Women and war - two words that I never really think about.
But yesterday, when I visited the war graves in my nearby town, women and war suddenly became related in my mind for the first time in all the years I have been going to my uncle's grave.
Whenever I visit the cemetery, I always think in terms of all the men who died in the World Wars, which of course was incredibly naive of me and made me think about how I have always perceived male and female roles in wartime.
A name on a grave, in the midst of all the graves dominated by men's names suddenly connected women and war for me way beyond the nursing role .
My husband was wandering around and noticed the name Evelyn Plume.
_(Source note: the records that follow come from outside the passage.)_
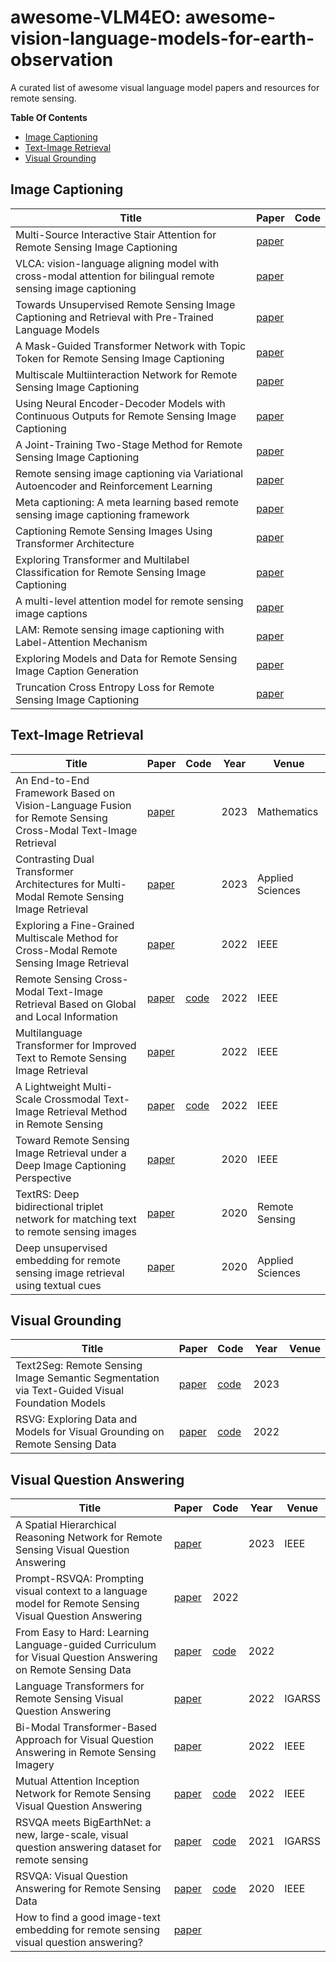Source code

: # awesome-VLM4EO: awesome-vision-language-models-for-earth-observation  
A curated list of awesome visual language model papers and resources for remote sensing.

**Table Of Contents**
* [Image Captioning](#image-captioning)
* [Text-Image Retrieval](#text-image-retrieval)
* [Visual Grounding](#visual-grounding)

## Image Captioning
| Title                                                                        | Paper    | Code                                  |
| ------------------------------------------- | ----------------------------------------- | ------------------------------------------- |
| Multi-Source Interactive Stair Attention for Remote Sensing Image Captioning | [paper](https://www.mdpi.com/2072-4292/15/3/579) | []()|
| VLCA: vision-language aligning model with cross-modal attention for bilingual remote sensing image captioning | [paper](https://ieeexplore.ieee.org/document/10066217) | []()|
| Towards Unsupervised Remote Sensing Image Captioning and Retrieval with Pre-Trained Language Models | [paper](https://www.anlp.jp/proceedings/annual_meeting/2023/pdf_dir/B10-4.pdf) | []()|
| A Mask-Guided Transformer Network with Topic Token for Remote Sensing Image Captioning | [paper](https://www.mdpi.com/2072-4292/14/12/2939) | []()|
| Multiscale Multiinteraction Network for Remote Sensing Image Captioning | [paper](https://ieeexplore.ieee.org/document/9720234) | []()|
| Using Neural Encoder-Decoder Models with Continuous Outputs for Remote Sensing Image Captioning | [paper](https://ieeexplore.ieee.org/document/9714367) | []()|
| A Joint-Training Two-Stage Method for Remote Sensing Image Captioning | [paper](https://ieeexplore.ieee.org/document/9961235) | []()|
| Remote sensing image captioning via Variational Autoencoder and Reinforcement Learning | [paper](https://www.sciencedirect.com/science/article/abs/pii/S0950705120302586) | []()|
| Meta captioning: A meta learning based remote sensing image captioning framework | [paper](https://www.sciencedirect.com/science/article/abs/pii/S0924271622000351) | []()|
| Captioning Remote Sensing Images Using Transformer Architecture | [paper](https://ieeexplore.ieee.org/abstract/document/10067039) | []()|
| Exploring Transformer and Multilabel Classification for Remote Sensing Image Captioning | [paper](https://ieeexplore.ieee.org/document/9855519) | []()|
| A multi-level attention model for remote sensing image captions | [paper](https://www.mdpi.com/2072-4292/12/6/939) | []()|
| LAM: Remote sensing image captioning with Label-Attention Mechanism | [paper](https://www.mdpi.com/2072-4292/11/20/2349) | []()|
| Exploring Models and Data for Remote Sensing Image Caption Generation | [paper](https://arxiv.org/abs/1712.07835) | []()|
| Truncation Cross Entropy Loss for Remote Sensing Image Captioning | [paper](https://ieeexplore.ieee.org/document/9153154) | []()|


## Text-Image Retrieval

| Title                                                            | Paper                                                         | Code                                  | Year | Venue               |
| ----------------------------------------------------------------- | ------------------------------------------------------------- | ------------------------------------- | ---- | ------------------- |
| An End-to-End Framework Based on Vision-Language Fusion for Remote Sensing Cross-Modal Text-Image Retrieval | [paper](https://www.mdpi.com/2227-7390/11/10/2279) |  | 2023 | Mathematics |
| Contrasting Dual Transformer Architectures for Multi-Modal Remote Sensing Image Retrieval | [paper](https://www.mdpi.com/2076-3417/13/1/282) | | 2023 | Applied Sciences|
| Exploring a Fine-Grained Multiscale Method for Cross-Modal Remote Sensing Image Retrieval | [paper](https://arxiv.org/pdf/2204.09868.pdf) | | 2022 | IEEE |
| Remote Sensing Cross-Modal Text-Image Retrieval Based on Global and Local Information | [paper](https://arxiv.org/abs/2204.09860) | [code](https://github.com/xiaoyuan1996/GaLR) | 2022 | IEEE |
| Multilanguage Transformer for Improved Text to Remote Sensing Image Retrieval | [paper](https://ieeexplore.ieee.org/document/9925582) | | 2022 | IEEE |
| A Lightweight Multi-Scale Crossmodal Text-Image Retrieval Method in Remote Sensing | [paper](https://ieeexplore.ieee.org/document/9594840) | [code](https://github.com/xiaoyuan1996/retrievalSystem) | 2022 | IEEE |
| Toward Remote Sensing Image Retrieval under a Deep Image Captioning Perspective | [paper](https://ieeexplore.ieee.org/document/9154525)  |  | 2020 | IEEE |
| TextRS: Deep bidirectional triplet network for matching text to remote sensing images | [paper](https://www.mdpi.com/2072-4292/12/3/405) |  | 2020 | Remote Sensing |
| Deep unsupervised embedding for remote sensing image retrieval using textual cues | [paper](https://www.mdpi.com/2076-3417/10/24/8931) |  | 2020 | Applied Sciences |

## Visual Grounding
| Title                                                            | Paper                                                         | Code                                  | Year | Venue               |
| ----------------------------------------------------------------- | ------------------------------------------------------------- | ------------------------------------- | ---- | ------------------- |
| Text2Seg: Remote Sensing Image Semantic Segmentation via Text-Guided Visual Foundation Models | [paper](https://arxiv.org/abs/2304.10597) | [code](https://github.com/Douglas2Code/Text2Seg) | 2023    | 
| RSVG: Exploring Data and Models for Visual Grounding on Remote Sensing Data| [paper](https://arxiv.org/abs/2210.12634) | [code](https://github.com/ZhanYang-nwpu/RSVG-pytorch) | 2022|

## Visual Question Answering
| Title                                                            | Paper                                                         | Code                                  | Year | Venue               |
| ----------------------------------------------------------------- | ------------------------------------------------------------- | ------------------------------------- | ---- | ------------------- |
| A Spatial Hierarchical Reasoning Network for Remote Sensing Visual Question Answering | [paper](https://ieeexplore.ieee.org/document/10018408) | | 2023 | IEEE |
| Prompt-RSVQA: Prompting visual context to a language model for Remote Sensing Visual Question Answering | [paper](https://ieeexplore.ieee.org/document/9857471) | 2022 |
| From Easy to Hard: Learning Language-guided Curriculum for Visual Question Answering on Remote Sensing Data | [paper](https://arxiv.org/abs/2205.03147)| [code](https://github.com/YZHJessica/VQA-easy2hard) | 2022 | |
| Language Transformers for Remote Sensing Visual Question Answering | [paper](https://ieeexplore.ieee.org/document/9884036) | | 2022 | IGARSS |
| Bi-Modal Transformer-Based Approach for Visual Question Answering in Remote Sensing Imagery | [paper](https://ieeexplore.ieee.org/document/9832935) | | 2022 | IEEE | 
| Mutual Attention Inception Network for Remote Sensing Visual Question Answering | [paper](https://ieeexplore.ieee.org/document/9444570) | [code](https://github.com/spectralpublic/RSIVQA) | 2022 | IEEE |
| RSVQA meets BigEarthNet: a new, large-scale, visual question answering dataset for remote sensing | [paper](https://ieeexplore.ieee.org/document/9553307) | [code](https://rsvqa.sylvainlobry.com/) | 2021 | IGARSS |
| RSVQA: Visual Question Answering for Remote Sensing Data | [paper](https://arxiv.org/abs/2003.07333) | [code](https://rsvqa.sylvainlobry.com/) | 2020 | IEEE |
| How to find a good image-text embedding for remote sensing visual question answering? | [paper](https://arxiv.org/abs/2109.11848) | | | |



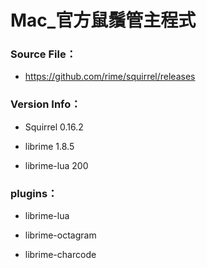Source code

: # Mac_官方鼠鬚管主程式

### Source File：

- https://github.com/rime/squirrel/releases

### Version Info：

- Squirrel 0.16.2

- librime 1.8.5

- librime-lua 200

### plugins：

- librime-lua

- librime-octagram

- librime-charcode
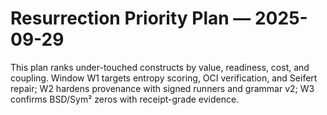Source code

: # Resurrection Priority Plan — 2025-09-29

This plan ranks under-touched constructs by value, readiness, cost, and coupling. Window W1 targets entropy scoring, OCI verification, and Seifert repair; W2 hardens provenance with signed runners and grammar v2; W3 confirms BSD/Sym² zeros with receipt-grade evidence.
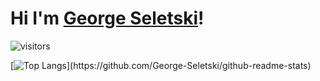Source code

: 
# Hi I'm [George Seletski](https://george-seletski.github.io/)! 

![visitors](https://visitor-badge.glitch.me/badge?page_id=page.id)

[![Top Langs](https://github-readme-stats.vercel.app/api/top-langs/?username=George-Seletski&hide=C,XSLS,XSLT,PUG,)](https://github.com/George-Seletski/github-readme-stats)


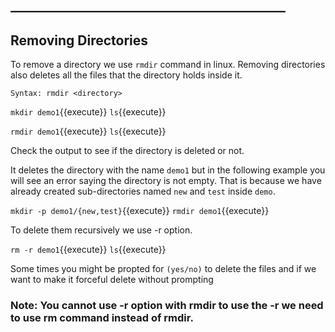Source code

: ## ____________________________________________

## Removing Directories

To remove a directory we use `rmdir` command in linux. Removing directories also deletes all the files that the directory holds inside it.

`Syntax: rmdir <directory>`

`mkdir demo1`{{execute}}
`ls`{{execute}}

`rmdir demo1`{{execute}}
`ls`{{execute}} 

Check the output to see if the directory is deleted or not.


It deletes the directory with the name `demo1` but in the following example you will see an error saying the directory is not empty. That is because we have already created sub-directories named `new` and `test` inside `demo`.

`mkdir -p demo1/{new,test}`{{execute}}
`rmdir demo1`{{execute}}

To delete them recursively we use -r option.

`rm -r demo1`{{execute}} 
`ls`{{execute}}

Some times you might be propted for `(yes/no)` to delete the files and if we want to make it forceful delete without prompting 
### Note: You cannot use -r option with rmdir to use the -r we need to use rm command instead of rmdir.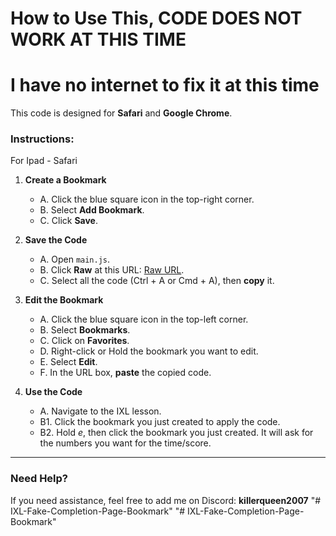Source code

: # How to Use This, CODE DOES NOT WORK AT THIS TIME
# I have no internet to fix it at this time

This code is designed for **Safari** and **Google Chrome**.

### Instructions:
For Ipad - Safari

1. **Create a Bookmark**
   - A. Click the blue square icon in the top-right corner.
   - B. Select **Add Bookmark**.
   - C. Click **Save**.

2. **Save the Code**
   - A. Open `main.js`.
   - B. Click **Raw** at this URL: [Raw URL](https://raw.githubusercontent.com/killerqueen2007/IXL-100-EDITOR-BOOKMARK/refs/heads/main/main.js).
   - C. Select all the code (Ctrl + A or Cmd + A), then **copy** it.

3. **Edit the Bookmark**
   - A. Click the blue square icon in the top-left corner.
   - B. Select **Bookmarks**.
   - C. Click on **Favorites**.
   - D. Right-click or Hold the bookmark you want to edit.
   - E. Select **Edit**.
   - F. In the URL box, **paste** the copied code.

4. **Use the Code**
   - A. Navigate to the IXL lesson.
   - B1. Click the bookmark you just created to apply the code.
   - B2. Hold *e*, then click the bookmark you just created. It will ask for the numbers you want for the time/score.

---

### Need Help?

If you need assistance, feel free to add me on Discord: **killerqueen2007**
"# IXL-Fake-Completion-Page-Bookmark" 
"# IXL-Fake-Completion-Page-Bookmark" 
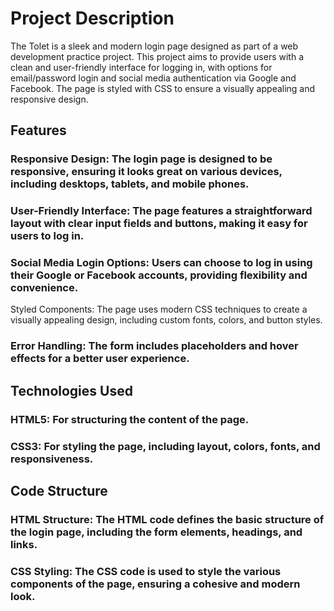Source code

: # Project Description

The Tolet is a sleek and modern login page designed as part of a web development practice project. This project aims to provide users with a clean and user-friendly interface for logging in, with options for email/password login and social media authentication via Google and Facebook. The page is styled with CSS to ensure a visually appealing and responsive design.

## Features
### Responsive Design: The login page is designed to be responsive, ensuring it looks great on various devices, including desktops, tablets, and mobile phones.
### User-Friendly Interface: The page features a straightforward layout with clear input fields and buttons, making it easy for users to log in.
### Social Media Login Options: Users can choose to log in using their Google or Facebook accounts, providing flexibility and convenience.
Styled Components: The page uses modern CSS techniques to create a visually appealing design, including custom fonts, colors, and button styles.
### Error Handling: The form includes placeholders and hover effects for a better user experience.

## Technologies Used
### HTML5: For structuring the content of the page.
### CSS3: For styling the page, including layout, colors, fonts, and responsiveness.

## Code Structure
### HTML Structure: The HTML code defines the basic structure of the login page, including the form elements, headings, and links.
### CSS Styling: The CSS code is used to style the various components of the page, ensuring a cohesive and modern look.
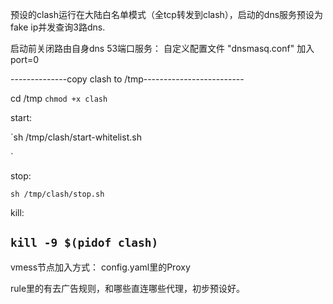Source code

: ﻿预设的clash运行在大陆白名单模式（全tcp转发到clash），启动的dns服务预设为fake 
ip并发查询3路dns.

启动前关闭路由自身dns 53端口服务：
自定义配置文件 "dnsmasq.conf"
加入
port=0


--------------copy clash to /tmp-------------------------


cd /tmp
`chmod +x clash`

start:

`sh /tmp/clash/start-whitelist.sh

`


stop:

`sh /tmp/clash/stop.sh`




kill:

`kill -9 $(pidof clash)`
-----------------------------------------------------



vmess节点加入方式：
config.yaml里的Proxy

rule里的有去广告规则，和哪些直连哪些代理，初步预设好。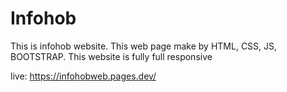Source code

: # Infohob
This is infohob website. This web page make by HTML, CSS, JS, BOOTSTRAP. This website is fully full responsive 


live: https://infohobweb.pages.dev/
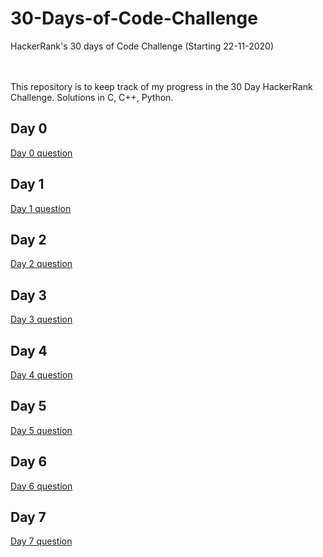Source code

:# 30-Days-of-Code-Challenge
HackerRank's 30 days of Code Challenge (Starting 22-11-2020)

<br><br>
This repository is to keep track of my progress in the 30 Day HackerRank Challenge. Solutions in C, C++, Python.

## Day 0
<a href="https://www.hackerrank.com/challenges/30-hello-world/problem">Day 0 question</a>

## Day 1
<a href="https://www.hackerrank.com/challenges/30-data-types/problem">Day 1 question</a>

## Day 2
<a href="https://www.hackerrank.com/challenges/30-operators/problem">Day 2 question</a>

## Day 3
<a href="https://www.hackerrank.com/challenges/30-conditional-statements/problem">Day 3 question</a>

## Day 4
<a href="https://www.hackerrank.com/challenges/30-class-vs-instance/problem">Day 4 question</a>

## Day 5
<a href="https://www.hackerrank.com/challenges/30-loops/problem">Day 5 question</a>

## Day 6
<a href="https://www.hackerrank.com/challenges/30-review-loop/problem">Day 6 question</a>

## Day 7
<a href="https://www.hackerrank.com/challenges/30-arrays/problem">Day 7 question</a>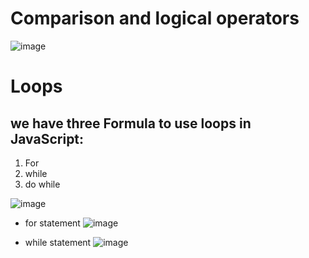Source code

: # Comparison and logical operators
![image](https://www.devopsschool.com/blog/wp-content/uploads/2020/07/JavaScript-Relational-or-Comparison-Operator.png)

#  Loops
## we have three Formula to use loops in JavaScript:
1. For  
2. while
3. do while

![image](https://1.bp.blogspot.com/-oKiruDGD8Fg/X9BL9BTn2hI/AAAAAAAAPl0/ZaLAQGGBAxkBwKKXQC_yQjKUZdVW0huQQCLcBGAsYHQ/s664/java-loops.png)

* for statement
![image](https://tutorial.techaltum.com/images/javascript-loops.jpg)

* while statement
![image](https://cf.ppt-online.org/files1/slide/f/fqUhbIKJBalrm6FYzyjCWpQE4ATOSu1GgHZcv5XN7D/slide-8.jpg)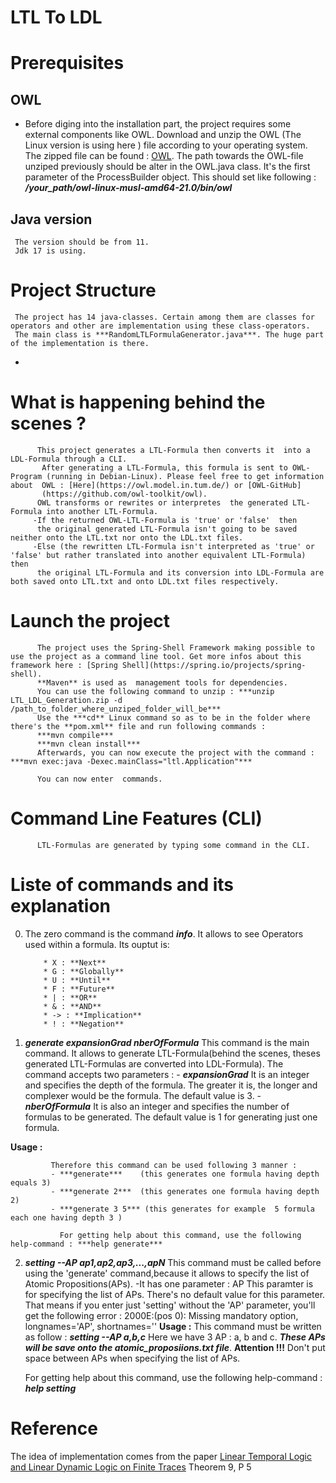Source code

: # LTL To LDL
# Prerequisites
## OWL
- Before diging into the installation part, the project requires some external components like OWL.
Download and unzip the OWL (The Linux version  is using here ) file according to your operating system. The zipped file can be found : [OWL](https://owl.model.in.tum.de/).
The path towards the  OWL-file unziped previously should be alter   in the OWL.java class. It's the first parameter of the ProcessBuilder object.
This should set like following : ***/your_path/owl-linux-musl-amd64-21.0/bin/owl***


##  Java version
     The version should be from 11. 
     Jdk 17 is using.
# Project Structure
     The project has 14 java-classes. Certain among them are classes for operators and other are implementation using these class-operators.
     The main class is ***RandomLTLFormulaGenerator.java***. The huge part of the implementation is there.
- 


# What is  happening  behind the scenes ?
          This project generates a LTL-Formula then converts it  into a LDL-Formula through a CLI.
           After generating a LTL-Formula, this formula is sent to OWL-Program (running in Debian-Linux). Please feel free to get information about  OWL : [Here](https://owl.model.in.tum.de/) or [OWL-GitHub] 
           (https://github.com/owl-toolkit/owl).
          OWL transforms or rewrites or interpretes  the generated LTL-Formula into another LTL-Formula.
         -If the returned OWL-LTL-Formula is 'true' or 'false'  then 
          the original generated LTL-Formula isn't going to be saved neither onto the LTL.txt nor onto the LDL.txt files.
         -Else (the rewritten LTL-Formula isn't interpreted as 'true' or 'false' but rather translated into another equivalent LTL-Formula) then
          the original LTL-Formula and its conversion into LDL-Formula are both saved onto LTL.txt and onto LDL.txt files respectively.

# Launch the project
          The project uses the Spring-Shell Framework making possible to use the project as a command line tool. Get more infos about this framework here : [Spring Shell](https://spring.io/projects/spring-shell).
          **Maven** is used as  management tools for dependencies. 
          You can use the following command to unzip : ***unzip LTL_LDL_Generation.zip -d /path_to_folder_where_unziped_folder_will_be***
          Use the ***cd** Linux command so as to be in the folder where there's the **pom.xml** file and run following commands :
          ***mvn compile***
          ***mvn clean install***
          Afterwards, you can now execute the project with the command :     ***mvn exec:java -Dexec.mainClass="ltl.Application"***
          
          You can now enter  commands.

# Command Line Features (CLI)
          LTL-Formulas are generated by typing some command in the CLI.
# Liste of commands and its explanation

0. The zero command is the command ***info***. It allows to see Operators used within a formula. Its ouptut is:
   
           * X : **Next**
           * G : **Globally**
           * U : **Until**
           * F : **Future**
           * | : **OR**
           * & : **AND**
           * -> : **Implication**
           * ! : **Negation**

   
1. ***generate expansionGrad nberOfFormula***
                  This command is the main command. It allows to generate LTL-Formula(behind the scenes, theses generated LTL-Formulas are converted into LDL-Formula).
                  The command accepts two parameters :
                  - ***expansionGrad***
                    It is an integer and specifies the depth of the formula. The greater it is, the longer and complexer would be the formula.
                    The default value is 3.
                  - ***nberOfFormula***
                    It is also  an integer and specifies the number of formulas to be generated.
                    The default value is 1 for generating just one formula.

  **Usage :**
  
             Therefore this command can be used following 3 manner :
             - ***generate***    (this generates one formula having depth equals 3)
             - ***generate 2***  (this generates one formula having depth 2)
             - ***generate 3 5*** (this generates for example  5 formula each one having depth 3 )
          
               For getting help about this command, use the following help-command : ***help generate***

2. ***setting --AP ap1,ap2,ap3,...,apN***
                  This command must be called before using the 'generate' command,because it allows to specify the list of Atomic Propositions(APs).
                  -It has one parameter : AP
                  This paramter is for specifying the list of APs.
                  There's no default value for this parameter. That means if you enter just 'setting' without the 'AP' parameter, you'll get the following error : 2000E:(pos 0): Missing mandatory option, longnames='AP',                          shortnames=''
**Usage :**
        This command must be written as follow :
        ***setting --AP a,b,c***
        Here we have 3 AP : a, b and c. ***These APs will be save onto the atomic_proposiions.txt file***.
        **Attention !!!**
        Don't put space between APs when specifying the list of APs.

      For getting help about this command, use the following help-command : ***help setting***


# Reference

The idea of implementation comes from the paper [Linear Temporal Logic and Linear Dynamic Logic on Finite Traces](https://www.cs.rice.edu/~vardi/papers/ijcai13.pdf) Theorem 9, P 5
She was 23 and a leading ACW in the Women's Auxilliary Air Force.
We stood there, under a beautiful blue sky, in the quiet calm of the cemetery, wondering what she did, how she died and what impact it had on her loved ones.
Not far away, in the local park where the big war memorial stands, the local 'great and good' where gathered for the solemn service that takes place each year on Remembrance Day.
The wind carried to us, the sound of the bugles and the mournful drone of the vicar's voice as he spoke the words always spoken on this day.
We stood there in silence, listening to the cry of the cemetery birds and the loud shivering of autumn leaves being shaken from trees by the force of nature.
During the two minute silence, I usually think of my Uncle Charlie who died aged 19 and I place flowers on his grave.
But this year I thought of Evelyn and her family and wondered if her death unleashed the same hell in her house as it unleashed in my grandmother's house when Charlie died.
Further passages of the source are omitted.